[How to complete this task]:
Search the listing below for lines containing the string "prepare". Reply with their count only.
·····
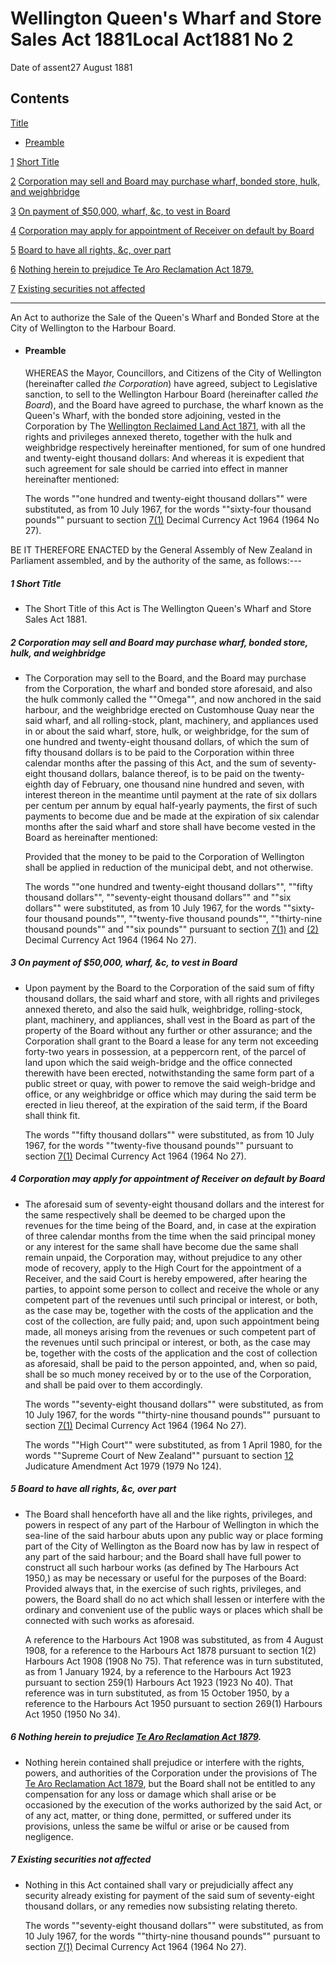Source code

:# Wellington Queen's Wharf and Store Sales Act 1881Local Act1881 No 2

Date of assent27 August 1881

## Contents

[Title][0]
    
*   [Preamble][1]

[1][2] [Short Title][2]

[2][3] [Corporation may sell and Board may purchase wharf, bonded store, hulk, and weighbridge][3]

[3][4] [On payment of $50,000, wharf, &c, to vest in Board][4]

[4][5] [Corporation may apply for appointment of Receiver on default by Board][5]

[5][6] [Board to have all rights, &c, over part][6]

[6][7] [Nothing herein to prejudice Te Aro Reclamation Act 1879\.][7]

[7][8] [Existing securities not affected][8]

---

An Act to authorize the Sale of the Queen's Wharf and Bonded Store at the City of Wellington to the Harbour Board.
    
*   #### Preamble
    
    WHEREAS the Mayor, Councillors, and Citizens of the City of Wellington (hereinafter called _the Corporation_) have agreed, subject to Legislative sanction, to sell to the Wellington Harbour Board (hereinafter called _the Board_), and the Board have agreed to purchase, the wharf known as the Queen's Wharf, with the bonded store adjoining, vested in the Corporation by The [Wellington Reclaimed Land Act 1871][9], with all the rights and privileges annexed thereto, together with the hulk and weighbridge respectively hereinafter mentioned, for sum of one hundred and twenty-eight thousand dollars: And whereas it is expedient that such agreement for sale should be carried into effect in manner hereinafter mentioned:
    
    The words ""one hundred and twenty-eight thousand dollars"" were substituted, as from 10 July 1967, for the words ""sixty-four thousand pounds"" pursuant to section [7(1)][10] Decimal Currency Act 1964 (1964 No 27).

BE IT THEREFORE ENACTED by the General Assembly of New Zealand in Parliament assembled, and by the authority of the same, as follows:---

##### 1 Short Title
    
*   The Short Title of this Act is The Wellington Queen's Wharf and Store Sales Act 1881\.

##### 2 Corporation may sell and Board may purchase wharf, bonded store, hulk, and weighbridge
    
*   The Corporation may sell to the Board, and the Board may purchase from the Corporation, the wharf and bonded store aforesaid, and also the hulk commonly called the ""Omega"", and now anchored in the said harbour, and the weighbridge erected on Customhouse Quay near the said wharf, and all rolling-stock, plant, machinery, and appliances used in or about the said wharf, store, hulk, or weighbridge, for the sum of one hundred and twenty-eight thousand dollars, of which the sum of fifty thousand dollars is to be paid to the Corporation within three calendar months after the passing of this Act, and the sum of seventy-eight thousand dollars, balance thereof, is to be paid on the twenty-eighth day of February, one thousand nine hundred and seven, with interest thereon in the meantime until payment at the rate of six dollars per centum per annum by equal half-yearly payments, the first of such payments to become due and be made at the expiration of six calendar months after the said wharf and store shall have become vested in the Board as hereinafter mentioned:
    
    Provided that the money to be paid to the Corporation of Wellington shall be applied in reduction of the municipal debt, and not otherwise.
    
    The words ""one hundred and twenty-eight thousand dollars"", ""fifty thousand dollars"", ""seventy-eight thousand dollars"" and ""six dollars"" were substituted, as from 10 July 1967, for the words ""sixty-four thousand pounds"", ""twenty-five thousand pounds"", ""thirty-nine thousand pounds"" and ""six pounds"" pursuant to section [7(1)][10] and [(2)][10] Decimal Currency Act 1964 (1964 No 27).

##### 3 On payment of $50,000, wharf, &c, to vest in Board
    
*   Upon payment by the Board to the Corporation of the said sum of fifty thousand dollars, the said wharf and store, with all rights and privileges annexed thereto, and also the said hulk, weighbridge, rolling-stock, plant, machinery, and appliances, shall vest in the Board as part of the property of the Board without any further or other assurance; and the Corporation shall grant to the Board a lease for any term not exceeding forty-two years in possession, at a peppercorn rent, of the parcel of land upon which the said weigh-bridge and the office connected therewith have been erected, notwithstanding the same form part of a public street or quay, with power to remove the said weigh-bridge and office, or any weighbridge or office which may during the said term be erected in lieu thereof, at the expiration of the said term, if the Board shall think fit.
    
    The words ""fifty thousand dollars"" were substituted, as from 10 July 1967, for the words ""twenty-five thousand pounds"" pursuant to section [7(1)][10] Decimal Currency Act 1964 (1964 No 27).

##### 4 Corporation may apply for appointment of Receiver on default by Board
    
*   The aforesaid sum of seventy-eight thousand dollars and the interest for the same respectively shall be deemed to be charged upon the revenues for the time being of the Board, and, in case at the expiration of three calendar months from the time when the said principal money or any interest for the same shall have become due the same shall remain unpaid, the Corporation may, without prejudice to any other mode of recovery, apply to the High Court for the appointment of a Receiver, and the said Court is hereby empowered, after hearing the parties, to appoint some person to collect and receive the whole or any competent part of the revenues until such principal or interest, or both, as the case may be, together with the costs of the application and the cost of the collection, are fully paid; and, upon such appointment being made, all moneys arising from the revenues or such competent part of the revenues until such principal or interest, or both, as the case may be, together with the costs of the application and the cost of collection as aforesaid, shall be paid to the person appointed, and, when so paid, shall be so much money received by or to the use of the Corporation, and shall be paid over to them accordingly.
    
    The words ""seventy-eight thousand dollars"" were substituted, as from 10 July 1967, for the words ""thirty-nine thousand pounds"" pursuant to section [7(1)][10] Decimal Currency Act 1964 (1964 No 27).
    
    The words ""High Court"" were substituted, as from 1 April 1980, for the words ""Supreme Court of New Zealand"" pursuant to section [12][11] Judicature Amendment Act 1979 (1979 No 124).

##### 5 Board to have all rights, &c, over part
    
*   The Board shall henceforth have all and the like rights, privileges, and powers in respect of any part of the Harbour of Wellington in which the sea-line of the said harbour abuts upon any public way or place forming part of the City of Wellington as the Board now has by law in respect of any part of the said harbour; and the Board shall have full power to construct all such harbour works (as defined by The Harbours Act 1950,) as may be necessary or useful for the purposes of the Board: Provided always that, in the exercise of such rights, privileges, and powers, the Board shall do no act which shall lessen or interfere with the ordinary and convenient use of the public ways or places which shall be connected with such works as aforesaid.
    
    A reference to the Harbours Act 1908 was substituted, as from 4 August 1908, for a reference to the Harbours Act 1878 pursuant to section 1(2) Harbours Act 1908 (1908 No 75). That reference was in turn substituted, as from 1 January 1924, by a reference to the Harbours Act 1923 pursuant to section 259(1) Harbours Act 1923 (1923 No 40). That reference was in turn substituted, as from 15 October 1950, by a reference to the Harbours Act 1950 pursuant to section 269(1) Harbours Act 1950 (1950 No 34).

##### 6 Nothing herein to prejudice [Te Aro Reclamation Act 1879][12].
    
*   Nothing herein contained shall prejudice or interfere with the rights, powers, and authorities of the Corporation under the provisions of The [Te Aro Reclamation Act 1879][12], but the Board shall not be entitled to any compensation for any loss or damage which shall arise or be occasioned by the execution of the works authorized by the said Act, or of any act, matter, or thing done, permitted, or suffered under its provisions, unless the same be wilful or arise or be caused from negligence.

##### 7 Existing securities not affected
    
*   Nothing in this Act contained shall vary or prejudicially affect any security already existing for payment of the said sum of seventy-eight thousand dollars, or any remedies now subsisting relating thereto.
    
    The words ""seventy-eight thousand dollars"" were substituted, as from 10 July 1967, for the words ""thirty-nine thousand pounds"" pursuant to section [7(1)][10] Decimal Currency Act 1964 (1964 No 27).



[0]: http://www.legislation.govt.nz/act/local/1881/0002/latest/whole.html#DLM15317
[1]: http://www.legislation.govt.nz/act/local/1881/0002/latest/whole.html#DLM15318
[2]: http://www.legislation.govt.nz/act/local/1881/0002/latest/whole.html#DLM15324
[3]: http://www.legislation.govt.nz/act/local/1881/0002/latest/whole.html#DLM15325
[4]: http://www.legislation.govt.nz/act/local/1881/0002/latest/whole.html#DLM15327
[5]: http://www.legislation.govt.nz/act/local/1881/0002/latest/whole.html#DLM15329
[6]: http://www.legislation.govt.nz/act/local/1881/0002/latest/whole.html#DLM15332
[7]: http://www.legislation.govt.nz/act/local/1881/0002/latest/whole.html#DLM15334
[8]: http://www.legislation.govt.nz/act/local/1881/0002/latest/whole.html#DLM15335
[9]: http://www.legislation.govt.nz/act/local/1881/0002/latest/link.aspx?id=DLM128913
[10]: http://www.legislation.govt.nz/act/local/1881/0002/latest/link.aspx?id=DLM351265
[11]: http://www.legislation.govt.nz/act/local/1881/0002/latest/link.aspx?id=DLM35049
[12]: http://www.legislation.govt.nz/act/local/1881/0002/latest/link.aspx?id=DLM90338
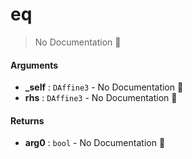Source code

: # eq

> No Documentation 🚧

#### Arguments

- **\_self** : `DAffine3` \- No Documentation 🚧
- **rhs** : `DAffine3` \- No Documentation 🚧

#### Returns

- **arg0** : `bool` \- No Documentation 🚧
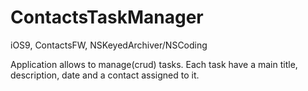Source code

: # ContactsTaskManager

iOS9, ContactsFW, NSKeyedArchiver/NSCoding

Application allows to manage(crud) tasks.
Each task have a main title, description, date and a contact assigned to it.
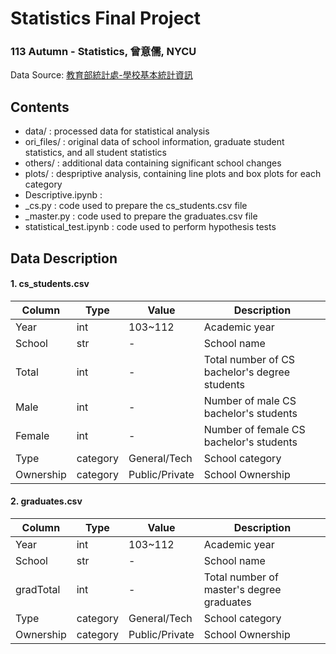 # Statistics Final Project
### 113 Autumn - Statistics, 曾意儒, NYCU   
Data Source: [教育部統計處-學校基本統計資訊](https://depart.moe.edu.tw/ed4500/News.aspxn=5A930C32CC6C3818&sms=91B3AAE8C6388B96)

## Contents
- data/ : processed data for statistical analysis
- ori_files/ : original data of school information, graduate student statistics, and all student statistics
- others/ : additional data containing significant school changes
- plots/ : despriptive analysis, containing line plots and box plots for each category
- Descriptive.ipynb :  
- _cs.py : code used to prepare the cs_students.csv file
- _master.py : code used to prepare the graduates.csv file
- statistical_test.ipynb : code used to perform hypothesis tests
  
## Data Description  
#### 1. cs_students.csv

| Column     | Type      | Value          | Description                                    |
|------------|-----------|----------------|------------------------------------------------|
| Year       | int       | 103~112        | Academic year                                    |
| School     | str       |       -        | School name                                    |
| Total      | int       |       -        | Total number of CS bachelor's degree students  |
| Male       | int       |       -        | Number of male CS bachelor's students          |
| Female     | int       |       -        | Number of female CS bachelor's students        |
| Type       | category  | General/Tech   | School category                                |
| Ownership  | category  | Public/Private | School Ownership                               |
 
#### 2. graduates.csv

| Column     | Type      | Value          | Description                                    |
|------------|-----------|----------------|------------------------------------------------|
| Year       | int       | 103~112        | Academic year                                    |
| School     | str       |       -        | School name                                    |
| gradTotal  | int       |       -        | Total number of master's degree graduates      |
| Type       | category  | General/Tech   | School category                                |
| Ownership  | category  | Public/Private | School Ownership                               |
·····
[Answer below]:
2